Based on how the second question is asked, shouldn't it only use the probability of that one single-starting area code of its 8 possible outcomes instead of including the first digit within the middle/second column of a telephone number? I'm not sure if I'm reading the question correctly or not.
For the thrid problem the answer is 100. Since this is a multiple choice quiz, we have 25 ways to answer a question (let's say our options are A, B, C, D and E): A B C D E AB BA CA DA EA ABC BAC CAB DAB EAB ABCD BACD CABD DABC EABC ABCDE BACDE CABDE DABCE EABCD Then, we multiply number of options to anwser one question by 4 because we have 4 questions: 25*4=100
Not exactly. Because of the context of the problem, you solve it differently than the first problem. In #1, you don't repeat any letters because it wouldn't make sense to wear 2 pairs of pants at the same time. However, in a multiple choice test you could pick A for all four problems.
There's actually 31 ways to answer a question since 5C1 + 5C2 + 5C3 + 5C4 + 5C5 = 31. If you include no answers, then it's 32. In a multiple choice question, you don't use permutation (nPr), because you don't need to answer them in order. ABCDE, BACDE, CABDE, DABCE and EABCD are the same. Instead, use combination (nCr). Anyway, neither permutation nor combination works here. Idk why tho. My brain just can't anymore.

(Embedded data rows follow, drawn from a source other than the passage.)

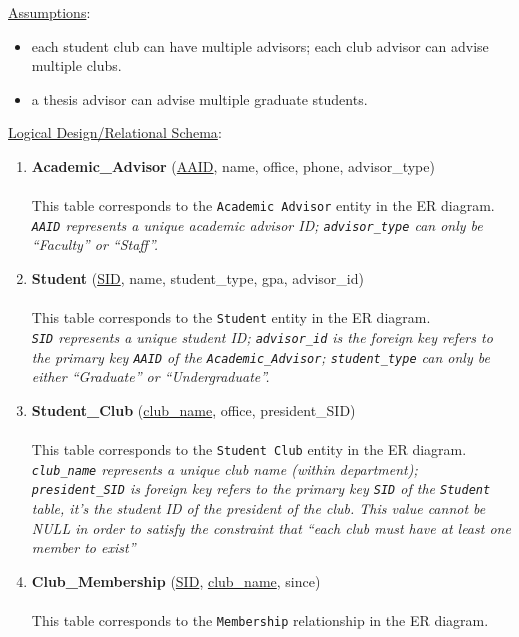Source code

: \documentclass[10pt]{article}
\begin{document}
\underline{Assumptions}:
\begin{itemize}
\item each student club can have multiple advisors; each club advisor
  can advise multiple clubs.
\item a thesis advisor can advise multiple graduate students.
\end{itemize}

\vspace{1em}
\underline{Logical Design/Relational Schema}:

\begin{enumerate}
\item \textbf{Academic\_Advisor} (\underline{AAID}, name, office,
  phone, advisor\_type)\\\\
  This table corresponds to the \texttt{Academic Advisor} entity in
  the ER diagram.\\
  \emph{\texttt{AAID} represents a unique academic advisor ID;
    \texttt{advisor\_type} can only be ``Faculty'' or ``Staff''.}

\item \textbf{Student} (\underline{SID}, name, student\_type, gpa,
  advisor\_id)\\\\
  This table corresponds to the \texttt{Student} entity in the ER
  diagram.\\
  \emph{\texttt{SID} represents a unique student ID; \texttt{advisor\_id} is the
    foreign key refers to the primary key \texttt{AAID} of the
    \texttt{Academic\_Advisor}; \texttt{student\_type} can 
    only be either ``Graduate'' or ``Undergraduate''.}

\item \textbf{Student\_Club} (\underline{club\_name}, office,
  president\_SID)\\\\
  This table corresponds to the \texttt{Student Club} entity in
  the ER diagram.\\
  \emph{\texttt{club\_name} represents a unique club name (within
    department);
    \texttt{president\_SID} is foreign key refers to the primary 
  key \texttt{SID} of the \texttt{Student} table, it's the student ID
  of the president of the club. This value cannot be
  NULL in order to satisfy the constraint that ``each
  club must have at least one member to exist''}

\item \textbf{Club\_Membership} (\underline{SID},
  \underline{club\_name}, since)\\\\
  This table corresponds to the \texttt{Membership} relationship in
  the ER diagram.\\


\end{enumerate}
\end{document}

Wait about that second example sir If the first digit of the seven digit code isn't going to move from that position wouldn't it be like (8*10²) + (8*10⁸)
I don't really get your question but hope this explanation will help you. The fundamental counting principle states if there is n way to do smth and m ways to do another things, the total possible outcomes would be m*n. So there is a limitation in the first 3 digits and local number (not 0 or 1), you can only choose from 2 to 9, which is only 8 outcomes. For the rest, you can choose from 10. And if you want to find total possibilities, multiply everything.
@@AliceKMay just a quick question since we already used the number 8, wouldn't it become 7 for the beginning of the 7-digit number after the 3 area code. because 7 isn't 1 or 0 is there any reason why. I hope this is making sense and that reply was awesome great explanation there.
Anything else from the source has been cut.